● **Exercise details**
An image-free, word-for-word version of the records below is to be returned.

(Data items)
>>>
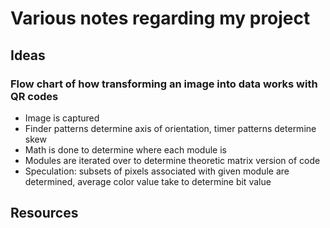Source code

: # Various notes regarding my project

## Ideas

### Flow chart of how transforming an image into data works with QR codes

- Image is captured
- Finder patterns determine axis of orientation, timer patterns determine skew
- Math is done to determine where each module is
- Modules are iterated over to determine theoretic matrix version of code
- Speculation: subsets of pixels associated with given module are determined, average color value take to determine bit value

## Resources

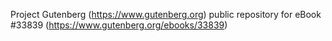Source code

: Project Gutenberg (https://www.gutenberg.org) public repository for eBook #33839 (https://www.gutenberg.org/ebooks/33839)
<<<
● **Problem solution**
Source code

: # Various notes regarding my project

## Ideas

### Flow chart of how transforming an image into data works with QR codes

- Image is captured
- Finder patterns determine axis of orientation, timer patterns determine skew
- Math is done to determine where each module is
- Modules are iterated over to determine theoretic matrix version of code
- Speculation: subsets of pixels associated with given module are determined, average color value take to determine bit value

## Resources

Source code

: Project Gutenberg (https://www.gutenberg.org) public repository for eBook #33839 (https://www.gutenberg.org/ebooks/33839)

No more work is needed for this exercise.